Personal demons aside, Jesse Stone is a great cop; he’s
compassionate and unable to let go of a case, traits he shares with
Parker’s greatest creation, Spenser. Jesse says at one point,
“I know better, but I still have to believe that if I keep
looking at it and turning it around and rolling around on it,
eventually I’ll come up with something.”

However, the power of NIGHT AND DAY is not just in the
fast-moving plot and watching Stone tie all the disparate elements
together. This is what good mystery writers do all the time. But
Parker is not just good, he’s great --- one of the greatest
writers to ever work the genre. The greatness in this book is
watching Stone struggle to come to grips not just with the
obsession that drives the Night Hawk, but with the obsession that
is driving and slowly destroying his own life: his obsessive love
for Jenn.

The true mystery is internal: the psychological struggle that is
driving a good man into the darkness.
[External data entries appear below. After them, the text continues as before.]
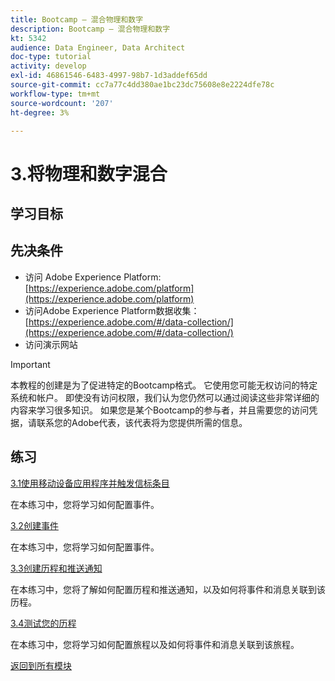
 ```yaml
---
title: Bootcamp — 混合物理和数字
description: Bootcamp — 混合物理和数字
kt: 5342
audience: Data Engineer, Data Architect
doc-type: tutorial
activity: develop
exl-id: 46861546-6483-4997-98b7-1d3addef65dd
source-git-commit: cc7a77c4dd380ae1bc23dc75608e8e2224dfe78c
workflow-type: tm+mt
source-wordcount: '207'
ht-degree: 3%

---
```


# 3.将物理和数字混合

## 学习目标

## 先决条件

- 访问 Adobe Experience Platform: [https://experience.adobe.com/platform](https://experience.adobe.com/platform)
- 访问Adobe Experience Platform数据收集： [https://experience.adobe.com/#/data-collection/](https://experience.adobe.com/#/data-collection/)
- 访问演示网站

>[!IMPORTANT]
>
>本教程的创建是为了促进特定的Bootcamp格式。 它使用您可能无权访问的特定系统和帐户。 即使没有访问权限，我们认为您仍然可以通过阅读这些非常详细的内容来学习很多知识。 如果您是某个Bootcamp的参与者，并且需要您的访问凭据，请联系您的Adobe代表，该代表将为您提供所需的信息。

## 练习

[3.1使用移动设备应用程序并触发信标条目](./ex1.md)

在本练习中，您将学习如何配置事件。

[3.2创建事件](./ex2.md)

在本练习中，您将学习如何配置事件。

[3.3创建历程和推送通知](./ex3.md)

在本练习中，您将了解如何配置历程和推送通知，以及如何将事件和消息关联到该历程。

[3.4测试您的历程](./ex4.md)

在本练习中，您将学习如何配置旅程以及如何将事件和消息关联到该旅程。

[返回到所有模块](../../overview.md)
And this is where Parker does
some of the greatest writing of his career. Consider the following
passage:

“Jesse took in some more scotch. That was then. This was
now. It all seemed a downward spiral. He was going to be a big time
shortstop, and then he wasn’t. He was a detective in Robbery
Homicide in Los Angeles. Then he wasn’t. He was married to
Jenn. Then he wasn’t. He finished his drink and went back to
the bar to make another. He gestured with the full glass toward the
picture.

“‘You and me, Wizard,’ he said.

“Now he was a small-town cop in the far corner of the
country, drinking alone at night and talking to a f****** baseball
poster. He took his glass to the chair and sat and looked at the
phone. No need to turn the answering machine off, she wasn’t
calling back. He reached over and turned it on. He looked around
the empty room and took a drink.

“‘After this, what? he said aloud in the empty
room.

“He sat and thought about what he’d said, and nodded
his head slowly, and smiled faintly to himself.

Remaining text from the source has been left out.